Now that he had secured our full attention, Itamar leaned forward and opening his laptop, powered up the screen. In short moments, we pulled back the shades on Palestine through his unique, horrifying window. He began to play video clips. I blinked, squinting into the brightness as they loaded on the player. We huddled in for a closer look. In the burgundy gloaming, our illuminated faces against the pall gloom made for a modern day Caravaggio.
A costumed figure dressed in a giant pink bunny suit appears on camera. There is an adult sized person in the figure, which moves like a spiritless Sesame Street character. Unlike Big Bird, the puppet conveys no joy or humor. The bunny is in a garishly lit studio surrounded by childrens motifs and over-sized building blocks, rather like a simulated play area which will never belong to children. There is a stillborn aura to this charade.

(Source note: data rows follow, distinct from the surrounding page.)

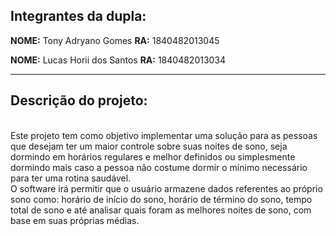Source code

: ## Integrantes da dupla:

**NOME:** Tony Adryano Gomes
**RA:** 1840482013045

**NOME:** Lucas Horii dos Santos
**RA:** 1840482013034

---

## Descrição do projeto:<br/>
<br/>
Este projeto tem como objetivo implementar uma solução para as pessoas que desejam ter um maior controle sobre suas noites de sono, seja dormindo em horários regulares e melhor definidos ou simplesmente dormindo mais caso a pessoa não costume dormir o mínimo necessário para ter uma rotina saudável.<br/>
O software irá permitir que o usuário armazene dados referentes ao próprio sono como: horário de início do sono, horário de término do sono, tempo total de sono e até analisar quais foram as melhores noites de sono, com base em suas próprias médias.

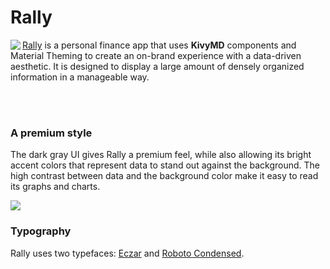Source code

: # Rally
<img src="https://github.com/Kulothungan16/KivyMD/raw/master/demos/rally/assets/images/logo.png" align="left"/>

[Rally](https://material.io/design/material-studies/rally.html) is a personal finance app that uses **KivyMD** components and Material Theming to create an on-brand experience with a data-driven aesthetic. It is designed to display a large amount of densely organized information in a manageable way.

<br></br>

### A premium style
The dark gray UI gives Rally a premium feel, while also allowing its bright accent colors that represent data to stand out against the background. The high contrast between data and the background color make it easy to read its graphs and charts.

<img src="https://lh3.googleusercontent.com/UeFg3kD_kIYIHmsXDnPKKJIYQIZkhM3C-4-7YQrDNqwUCPQbBJh94K3S62aEgJqJ3Wh5MoAM05ZziA8yUnbnmF98JKqJMoDITgNR5A=w1064-v0"/>


### Typography
Rally uses two typefaces: [Eczar](https://fonts.google.com/specimen/Eczar) and [Roboto Condensed](https://fonts.google.com/specimen/Roboto+Condensed).
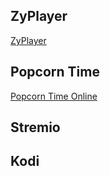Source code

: ## ZyPlayer

[ZyPlayer](http://zyplayer.fun/)

## Popcorn Time

[Popcorn Time Online](https://popcorntime.co/)

## Stremio

## Kodi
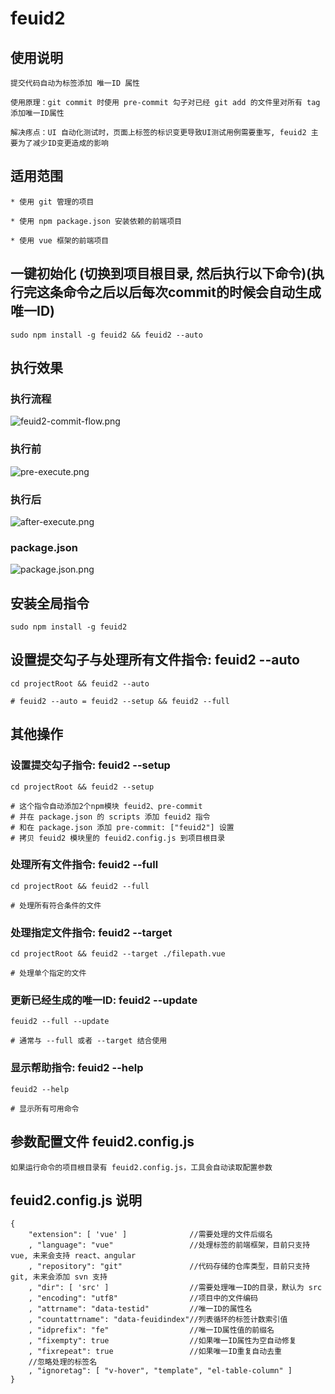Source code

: 
# feuid2

## 使用说明
    提交代码自动为标签添加 唯一ID 属性

    使用原理：git commit 时使用 pre-commit 勾子对已经 git add 的文件里对所有 tag 添加唯一ID属性
    
    解决疼点：UI 自动化测试时，页面上标签的标识变更导致UI测试用例需要重写, feuid2 主要为了减少ID变更造成的影响
    
## 适用范围
    * 使用 git 管理的项目
    
    * 使用 npm package.json 安装依赖的前端项目
    
    * 使用 vue 框架的前端项目

## 一键初始化 (切换到项目根目录, 然后执行以下命令)(执行完这条命令之后以后每次commit的时候会自动生成唯一ID)
    sudo npm install -g feuid2 && feuid2 --auto
    
## 执行效果

### 执行流程
![feuid2-commit-flow.png](http://p6.qhimg.com/d/inn/06dfd366/images/feuid-commit-flow.png)

### 执行前
![pre-execute.png](http://p8.qhimg.com/d/inn/06dfd366/images/pre-execute.png)

### 执行后
![after-execute.png](http://p9.qhimg.com/d/inn/4dd249a9/after-execute.png)

### package.json
![package.json.png](http://btbtd.org/uploads/feuid2/package.json.png)

## 安装全局指令
    sudo npm install -g feuid2

## 设置提交勾子与处理所有文件指令: feuid2 --auto 
    cd projectRoot && feuid2 --auto
    
    # feuid2 --auto = feuid2 --setup && feuid2 --full
    
## 其他操作
    
### 设置提交勾子指令: feuid2 --setup 
    cd projectRoot && feuid2 --setup
    
    # 这个指令自动添加2个npm模块 feuid2、pre-commit
    # 并在 package.json 的 scripts 添加 feuid2 指令
    # 和在 package.json 添加 pre-commit: ["feuid2"] 设置
    # 拷贝 feuid2 模块里的 feuid2.config.js 到项目根目录
    
### 处理所有文件指令: feuid2 --full 
    cd projectRoot && feuid2 --full
    
    # 处理所有符合条件的文件
    
### 处理指定文件指令: feuid2 --target 
    cd projectRoot && feuid2 --target ./filepath.vue
    
    # 处理单个指定的文件
    
### 更新已经生成的唯一ID: feuid2 --update
    feuid2 --full --update
    
    # 通常与 --full 或者 --target 结合使用
    
### 显示帮助指令: feuid2 --help
    feuid2 --help
    
    # 显示所有可用命令
    
## 参数配置文件 feuid2.config.js
	如果运行命令的项目根目录有 feuid2.config.js，工具会自动读取配置参数

## feuid2.config.js 说明
	{
	    "extension": [ 'vue' ]              //需要处理的文件后缀名
	    , "language": "vue"                 //处理标签的前端框架，目前只支持 vue, 未来会支持 react、angular
	    , "repository": "git"               //代码存储的仓库类型，目前只支持 git, 未来会添加 svn 支持
	    , "dir": [ 'src' ]                  //需要处理唯一ID的目录，默认为 src
	    , "encoding": "utf8"                //项目中的文件编码
	    , "attrname": "data-testid"         //唯一ID的属性名
	    , "countattrname": "data-feuidindex"//列表循环的标签计数索引值
	    , "idprefix": "fe"                  //唯一ID属性值的前缀名
	    , "fixempty": true                  //如果唯一ID属性为空自动修复
	    , "fixrepeat": true                 //如果唯一ID重复自动去重
	    //忽略处理的标签名
	    , "ignoretag": [ "v-hover", "template", "el-table-column" ]   
	}
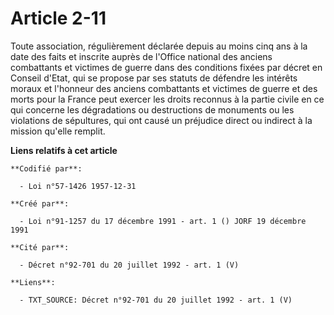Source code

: # Article 2-11

Toute association, régulièrement déclarée depuis au moins cinq ans à la date des faits et inscrite auprès de l'Office
national des anciens combattants et victimes de guerre dans des conditions fixées par décret en Conseil d'Etat, qui se
propose par ses statuts de défendre les intérêts moraux et l'honneur des anciens combattants et victimes de guerre et des
morts pour la France peut exercer les droits reconnus à la partie civile en ce qui concerne les dégradations ou destructions
de monuments ou les violations de sépultures, qui ont causé un préjudice direct ou indirect à la mission qu'elle remplit.

**Liens relatifs à cet article**

	**Codifié par**:

	  - Loi n°57-1426 1957-12-31

	**Créé par**:

	  - Loi n°91-1257 du 17 décembre 1991 - art. 1 () JORF 19 décembre 1991

	**Cité par**:

	  - Décret n°92-701 du 20 juillet 1992 - art. 1 (V)

	**Liens**:

	  - TXT_SOURCE: Décret n°92-701 du 20 juillet 1992 - art. 1 (V)
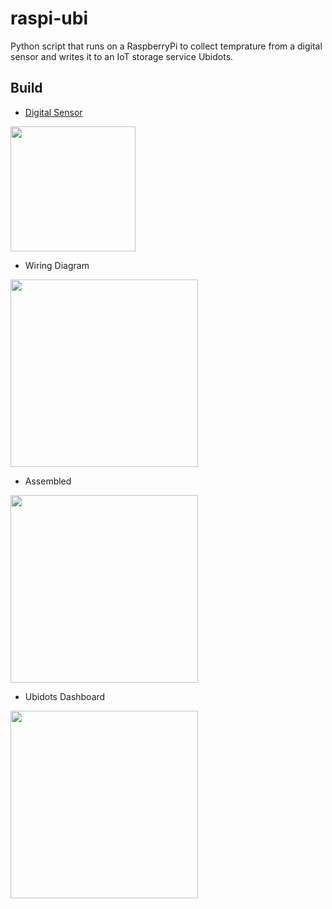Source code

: # raspi-ubi

Python script that runs on a RaspberryPi to collect temprature from a digital sensor and writes it to an IoT storage service Ubidots. 

## Build

- [Digital Sensor](https://www.amazon.com/gp/product/B004G53D54/ref=od_aui_detailpages00?ie=UTF8&psc=1)

<img src="https://images-na.ssl-images-amazon.com/images/I/31DnYDJDJtL._SX466_.jpg" width="200">

- Wiring Diagram

<img src="https://www.domolio.fr/wp-content/uploads/2014/11/schema-ds18b20-raspberrypi.png" width="300">

- Assembled 

<img src="https://cdn-learn.adafruit.com/guides/images/000/000/195/medium800/summary.jpg?1448301148" width="300">

- Ubidots Dashboard

<img src="" width="300">

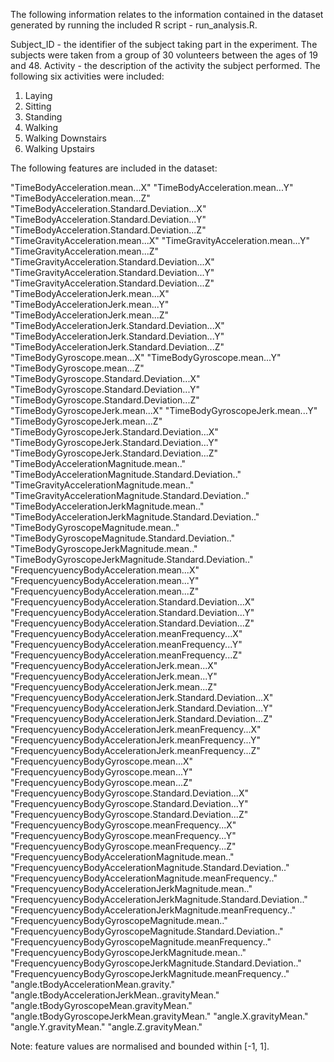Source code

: The following information relates to the information contained in the dataset generated by running the included
R script - run_analysis.R.

Subject_ID - the identifier of the subject taking part in the experiment. The subjects were taken from a group
of 30 volunteers between the ages of 19 and 48.
Activity - the description of the activity the subject performed. The following six activities were included:
 1. Laying
 2. Sitting
 3. Standing
 4. Walking
 5. Walking Downstairs
 6. Walking Upstairs

The following features are included in the dataset:

"TimeBodyAcceleration.mean...X"                                    "TimeBodyAcceleration.mean...Y"                                   
"TimeBodyAcceleration.mean...Z"                                    "TimeBodyAcceleration.Standard.Deviation...X"                     
"TimeBodyAcceleration.Standard.Deviation...Y"                      "TimeBodyAcceleration.Standard.Deviation...Z"                     
"TimeGravityAcceleration.mean...X"                                 "TimeGravityAcceleration.mean...Y"                                
"TimeGravityAcceleration.mean...Z"                                 "TimeGravityAcceleration.Standard.Deviation...X"                  
"TimeGravityAcceleration.Standard.Deviation...Y"                   "TimeGravityAcceleration.Standard.Deviation...Z"                  
"TimeBodyAccelerationJerk.mean...X"                                "TimeBodyAccelerationJerk.mean...Y"                               
"TimeBodyAccelerationJerk.mean...Z"                                "TimeBodyAccelerationJerk.Standard.Deviation...X"                 
"TimeBodyAccelerationJerk.Standard.Deviation...Y"                  "TimeBodyAccelerationJerk.Standard.Deviation...Z"                 
"TimeBodyGyroscope.mean...X"                                       "TimeBodyGyroscope.mean...Y"                                      
"TimeBodyGyroscope.mean...Z"                                       "TimeBodyGyroscope.Standard.Deviation...X"                        
"TimeBodyGyroscope.Standard.Deviation...Y"                         "TimeBodyGyroscope.Standard.Deviation...Z"                        
"TimeBodyGyroscopeJerk.mean...X"                                   "TimeBodyGyroscopeJerk.mean...Y"                                  
"TimeBodyGyroscopeJerk.mean...Z"                                   "TimeBodyGyroscopeJerk.Standard.Deviation...X"                    
"TimeBodyGyroscopeJerk.Standard.Deviation...Y"                     "TimeBodyGyroscopeJerk.Standard.Deviation...Z"                    
"TimeBodyAccelerationMagnitude.mean.."                             "TimeBodyAccelerationMagnitude.Standard.Deviation.."              
"TimeGravityAccelerationMagnitude.mean.."                          "TimeGravityAccelerationMagnitude.Standard.Deviation.."           
"TimeBodyAccelerationJerkMagnitude.mean.."                         "TimeBodyAccelerationJerkMagnitude.Standard.Deviation.."          
"TimeBodyGyroscopeMagnitude.mean.."                                "TimeBodyGyroscopeMagnitude.Standard.Deviation.."                 
"TimeBodyGyroscopeJerkMagnitude.mean.."                            "TimeBodyGyroscopeJerkMagnitude.Standard.Deviation.."             
"FrequencyuencyBodyAcceleration.mean...X"                          "FrequencyuencyBodyAcceleration.mean...Y"                         
"FrequencyuencyBodyAcceleration.mean...Z"                          "FrequencyuencyBodyAcceleration.Standard.Deviation...X"           
"FrequencyuencyBodyAcceleration.Standard.Deviation...Y"            "FrequencyuencyBodyAcceleration.Standard.Deviation...Z"           
"FrequencyuencyBodyAcceleration.meanFrequency...X"                 "FrequencyuencyBodyAcceleration.meanFrequency...Y"                
"FrequencyuencyBodyAcceleration.meanFrequency...Z"                 "FrequencyuencyBodyAccelerationJerk.mean...X"                     
"FrequencyuencyBodyAccelerationJerk.mean...Y"                      "FrequencyuencyBodyAccelerationJerk.mean...Z"                     
"FrequencyuencyBodyAccelerationJerk.Standard.Deviation...X"        "FrequencyuencyBodyAccelerationJerk.Standard.Deviation...Y"       
"FrequencyuencyBodyAccelerationJerk.Standard.Deviation...Z"        "FrequencyuencyBodyAccelerationJerk.meanFrequency...X"            
"FrequencyuencyBodyAccelerationJerk.meanFrequency...Y"             "FrequencyuencyBodyAccelerationJerk.meanFrequency...Z"            
"FrequencyuencyBodyGyroscope.mean...X"                             "FrequencyuencyBodyGyroscope.mean...Y"                            
"FrequencyuencyBodyGyroscope.mean...Z"                             "FrequencyuencyBodyGyroscope.Standard.Deviation...X"              
"FrequencyuencyBodyGyroscope.Standard.Deviation...Y"               "FrequencyuencyBodyGyroscope.Standard.Deviation...Z"              
"FrequencyuencyBodyGyroscope.meanFrequency...X"                    "FrequencyuencyBodyGyroscope.meanFrequency...Y"                   
"FrequencyuencyBodyGyroscope.meanFrequency...Z"                    "FrequencyuencyBodyAccelerationMagnitude.mean.."                  
"FrequencyuencyBodyAccelerationMagnitude.Standard.Deviation.."     "FrequencyuencyBodyAccelerationMagnitude.meanFrequency.."         
"FrequencyuencyBodyAccelerationJerkMagnitude.mean.."               "FrequencyuencyBodyAccelerationJerkMagnitude.Standard.Deviation.."
"FrequencyuencyBodyAccelerationJerkMagnitude.meanFrequency.."      "FrequencyuencyBodyGyroscopeMagnitude.mean.."                     
"FrequencyuencyBodyGyroscopeMagnitude.Standard.Deviation.."        "FrequencyuencyBodyGyroscopeMagnitude.meanFrequency.."            
"FrequencyuencyBodyGyroscopeJerkMagnitude.mean.."                  "FrequencyuencyBodyGyroscopeJerkMagnitude.Standard.Deviation.."   
"FrequencyuencyBodyGyroscopeJerkMagnitude.meanFrequency.."         "angle.tBodyAccelerationMean.gravity."                            
"angle.tBodyAccelerationJerkMean..gravityMean."                    "angle.tBodyGyroscopeMean.gravityMean."                           
"angle.tBodyGyroscopeJerkMean.gravityMean."                        "angle.X.gravityMean."                                            
"angle.Y.gravityMean."                                             "angle.Z.gravityMean."       

Note: feature values are normalised and bounded within [-1, 1].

A small girl, clearly prepubescent (no more than 8 at most) is the host, veiled in full hijab, revealing her child's face. Her voice is soft and endearing, a stark contrast to the bald hate which formulates the entire dialogue of the show. Her downy innocence strangely heightens the sedition.
"You must know about the Hamas Bunny," said Richard, as an aside, as I tried to make sense of what was unfolding. I giggled at his arid humor, to which I am gradually becoming accustomed. I prepared to quip a riposte, when I realized he had been serious.
"Watch!" he said, almost terse, immediately focusing my attention.
"This is Assud, the Hamas Bunny, Qanta," said Itamar. My eyes widened like a child's might, as I took in the full import of what I was seeing.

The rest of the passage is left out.